Podemos ouvir, em vários ambientes que discutem sobre o tema, que influenciadores sabem como incorporar uma mensagem. Provavelmente você irá ouvir mais a frente no episódio que traremos no podcast Jovens Comunicadores na AJN, mas o fato é que nos últimos anos, a influência foi considerada para a utilização majoritária de divulgação de produtos e serviços de uma marca, e a minha crítica aqui não é sobre as estratégias da comunicação social como algo ruim; pelo contrário, quem vos fala é um estudante de relações públicas que acredita em alguns sutis traços do capitalismo consciente, contudo, enfrentamos por diversas vezes conteúdos com mentiras descaradas captando a atenção do que realmente queremos (ou deveríamos querer) assistir, com o único objetivo de vender um sonho ou objetivos de vida irreais. O motivo no qual o Tik Tok ganha a devida reverberação e a minha particular admiração, é o que segundo Adalberto Silvestre, Global Business Solution do TikTok, enfatiza como o senso de comunidade da rede, que é fortalecido por um algoritmo que impulsiona conteúdos conforme os seus interesses pessoais – estratégia que continua escalando o crescimento do app. E nós esperamos por isso!

Outro dia, conversando com uma colega do trabalho, ouvi a indignação contrastada à admiração de uma quase fã, que me contava como o seu influenciador favorito divide suas corridas matinais com a maior espontaneidade diariamente em sua pista arborizada; e como ele enfatiza para seus seguidores como a qualidade de vida é importante enquanto utiliza sua bicicleta coletiva para ir ao café localizado na região nobre do Morumbi. Enquanto ouvia as palavras saírem da boca dela, me vinha à cabeça os reais motivos da indignação de uma jovem de 19 anos que reside no extremo leste de São Paulo, e precisa levar aproximadamente 2 horas para chegar em seu trabalho, com o escritório localizado coincidentemente em apenas algumas quadras de distância do café que seu influenciador preferido frequenta diariamente.

Agora, escrevendo esse texto, me vem a memória também todas as vezes que precisamos nos acostumar com histórias que destoam das nossas, das quais assimilamos por diversas vezes narrativas superficiais como admiráveis, mesmo que não necessariamente as representações nas mídias nos representem de alguma forma, fossem elas em nossas sutilezas ou minuciosidades. Digo isso, porque proponho a reflexão aqui sobre quem te influencia. Ou talvez, sobre a potência que você pode ter em mãos de influenciar, seja para seu coletivo, sua rede de apoio, os territórios em que habita.

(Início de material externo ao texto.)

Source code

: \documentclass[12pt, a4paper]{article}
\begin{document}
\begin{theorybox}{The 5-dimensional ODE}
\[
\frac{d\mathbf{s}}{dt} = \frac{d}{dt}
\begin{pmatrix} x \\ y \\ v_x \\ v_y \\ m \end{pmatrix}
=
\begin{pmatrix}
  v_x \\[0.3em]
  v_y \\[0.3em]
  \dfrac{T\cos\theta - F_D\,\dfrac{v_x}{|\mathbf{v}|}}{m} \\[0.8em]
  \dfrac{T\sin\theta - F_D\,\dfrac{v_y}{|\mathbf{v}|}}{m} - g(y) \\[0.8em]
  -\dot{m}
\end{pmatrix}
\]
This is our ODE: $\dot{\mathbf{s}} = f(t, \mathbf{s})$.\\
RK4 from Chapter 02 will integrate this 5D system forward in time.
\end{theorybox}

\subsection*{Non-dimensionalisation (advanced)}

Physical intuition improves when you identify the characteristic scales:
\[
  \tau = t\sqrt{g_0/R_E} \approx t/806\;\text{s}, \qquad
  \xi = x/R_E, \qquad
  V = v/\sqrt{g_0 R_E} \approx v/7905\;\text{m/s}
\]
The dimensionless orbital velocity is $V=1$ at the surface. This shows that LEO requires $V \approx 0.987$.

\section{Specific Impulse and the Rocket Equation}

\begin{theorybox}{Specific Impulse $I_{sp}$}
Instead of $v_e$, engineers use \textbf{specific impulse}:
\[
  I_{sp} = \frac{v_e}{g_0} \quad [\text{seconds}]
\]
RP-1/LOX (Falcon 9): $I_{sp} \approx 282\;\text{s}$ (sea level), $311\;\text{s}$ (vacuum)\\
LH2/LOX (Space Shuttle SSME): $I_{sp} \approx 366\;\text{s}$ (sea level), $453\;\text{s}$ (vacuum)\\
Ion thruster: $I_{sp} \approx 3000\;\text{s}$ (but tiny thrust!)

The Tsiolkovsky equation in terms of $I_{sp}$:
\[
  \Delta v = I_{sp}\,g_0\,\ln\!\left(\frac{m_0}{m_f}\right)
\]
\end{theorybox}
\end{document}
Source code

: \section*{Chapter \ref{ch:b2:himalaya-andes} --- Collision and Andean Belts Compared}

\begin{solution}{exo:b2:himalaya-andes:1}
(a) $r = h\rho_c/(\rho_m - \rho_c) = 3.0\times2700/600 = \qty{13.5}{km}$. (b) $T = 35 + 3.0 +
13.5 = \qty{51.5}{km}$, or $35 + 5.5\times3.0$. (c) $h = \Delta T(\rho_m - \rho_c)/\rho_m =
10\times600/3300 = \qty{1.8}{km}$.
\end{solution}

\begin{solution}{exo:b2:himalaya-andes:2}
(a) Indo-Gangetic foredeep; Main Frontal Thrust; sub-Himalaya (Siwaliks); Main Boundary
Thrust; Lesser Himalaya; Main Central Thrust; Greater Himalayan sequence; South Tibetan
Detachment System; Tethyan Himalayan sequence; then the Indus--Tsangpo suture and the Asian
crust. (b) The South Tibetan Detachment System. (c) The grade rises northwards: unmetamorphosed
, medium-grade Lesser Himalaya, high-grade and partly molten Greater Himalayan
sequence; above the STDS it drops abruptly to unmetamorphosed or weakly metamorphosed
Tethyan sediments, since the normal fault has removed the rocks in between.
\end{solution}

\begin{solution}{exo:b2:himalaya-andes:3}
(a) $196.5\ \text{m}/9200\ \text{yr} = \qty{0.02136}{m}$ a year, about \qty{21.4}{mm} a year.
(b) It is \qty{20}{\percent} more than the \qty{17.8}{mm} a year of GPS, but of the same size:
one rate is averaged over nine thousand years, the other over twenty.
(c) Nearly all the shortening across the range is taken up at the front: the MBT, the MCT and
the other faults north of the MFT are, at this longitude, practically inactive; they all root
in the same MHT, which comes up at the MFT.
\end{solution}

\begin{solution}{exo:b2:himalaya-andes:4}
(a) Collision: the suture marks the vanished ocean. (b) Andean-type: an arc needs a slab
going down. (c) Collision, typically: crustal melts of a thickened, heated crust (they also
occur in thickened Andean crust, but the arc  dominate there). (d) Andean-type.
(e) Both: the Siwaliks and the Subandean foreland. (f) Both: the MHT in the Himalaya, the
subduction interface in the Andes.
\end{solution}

Me diz: os corpos que você tem seguido e acompanhado condizem com os padrões que você admira? Para além do entretenimento – papo para outra hora – a sua verdade compactua com quem você segue?

Hoje, nós temos a chance de escolher as narrativas que podem descolonizar nossas mentes, corpos e emoções. Entender a velha lógica das coisas e como devemos nos comportar no digital é uma grande virada de chave, para inverter o modo de vida colonizado que atocharam nas nossas cabeças por anos. Podemos e devemos mudar.

 Assim dizendo a minha utopia. Eu vou levando a vida, eu vou viver bem melhor doido prá ver o meu sonho teimoso um dia se realizar.